After sentencing, Sweeney was handcuffed behind his back and escorted out of the courtroom by officers for immediate incarceration.

Lower Burrell police started the investigation of Sweeney after receiving an anonymous report and then one from a U.S. marshal who identified himself as a relative of the victim. The police referred the case to a statewide grand jury.

According to the criminal complaint, the school principal sent the boy to see Sweeney due to misbehavior on a school bus. The priest forced the victim to give him oral sex, warning the boy that he would be in trouble if he didn’t comply, according to the criminal complaint.

Judge Bilik-DeFazio issued her sentence after hearing the victim’s brother give statements on his own and his brother’s behalf, describing the devastation of the assault.

….

The judge was unmoved by Sweeney’s own apology and plea for leniency, and by similar appeals by two longtime friends, including a retired judge who said Sweeney had otherwise been a “perfect priest.”

“It certainly sounds to me, Mr. Sweeney, that you have had a very positive impact on many lives,” the judge said.
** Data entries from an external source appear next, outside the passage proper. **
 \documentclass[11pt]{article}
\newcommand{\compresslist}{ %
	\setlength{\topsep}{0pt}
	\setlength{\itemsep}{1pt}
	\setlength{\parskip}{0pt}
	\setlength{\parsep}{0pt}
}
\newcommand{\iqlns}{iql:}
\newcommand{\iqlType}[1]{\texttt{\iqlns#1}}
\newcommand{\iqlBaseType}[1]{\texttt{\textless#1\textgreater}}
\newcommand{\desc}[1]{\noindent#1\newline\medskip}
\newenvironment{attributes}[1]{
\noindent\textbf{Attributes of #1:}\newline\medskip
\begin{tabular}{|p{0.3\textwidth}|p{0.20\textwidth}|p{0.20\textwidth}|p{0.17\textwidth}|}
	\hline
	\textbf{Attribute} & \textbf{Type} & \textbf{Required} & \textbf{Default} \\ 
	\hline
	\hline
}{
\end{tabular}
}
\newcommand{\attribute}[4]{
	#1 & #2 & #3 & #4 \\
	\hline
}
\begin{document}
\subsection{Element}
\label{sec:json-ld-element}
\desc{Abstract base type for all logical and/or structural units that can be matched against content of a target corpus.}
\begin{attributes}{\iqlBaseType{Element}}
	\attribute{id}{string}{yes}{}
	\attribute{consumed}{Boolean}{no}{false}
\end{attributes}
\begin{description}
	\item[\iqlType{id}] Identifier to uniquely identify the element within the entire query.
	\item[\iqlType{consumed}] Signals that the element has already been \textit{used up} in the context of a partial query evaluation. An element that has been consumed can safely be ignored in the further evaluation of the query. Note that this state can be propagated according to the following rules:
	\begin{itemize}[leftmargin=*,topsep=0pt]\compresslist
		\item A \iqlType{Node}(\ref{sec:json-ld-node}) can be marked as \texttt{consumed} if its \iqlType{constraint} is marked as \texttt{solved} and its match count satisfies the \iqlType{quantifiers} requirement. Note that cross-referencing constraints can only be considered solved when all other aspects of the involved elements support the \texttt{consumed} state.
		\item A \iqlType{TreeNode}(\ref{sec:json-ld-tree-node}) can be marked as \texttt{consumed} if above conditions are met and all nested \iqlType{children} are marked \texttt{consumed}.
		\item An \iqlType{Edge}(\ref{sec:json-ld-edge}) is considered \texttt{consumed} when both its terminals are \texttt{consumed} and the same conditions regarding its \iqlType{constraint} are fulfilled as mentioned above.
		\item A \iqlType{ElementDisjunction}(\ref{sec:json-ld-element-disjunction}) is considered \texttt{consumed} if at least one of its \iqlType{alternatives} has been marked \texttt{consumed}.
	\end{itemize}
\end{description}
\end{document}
But that didn’t mitigate his devastating impact on another life, she said.

“You, sir, abused your authority” and “your position of trust,” she said.  “A 10-year-old boy was punished for misbehaving in school in such a horrific way.”

“You have walked this earth the last 27 years in full liberty,” Judge Bilik-DeFazio said in bringing that freedom to an end for a while.

The fact that he got away with it for so long left the judge unmoved by Sweeney’s claims to be suffering from ailments of old age, including cataracts and digestive problems.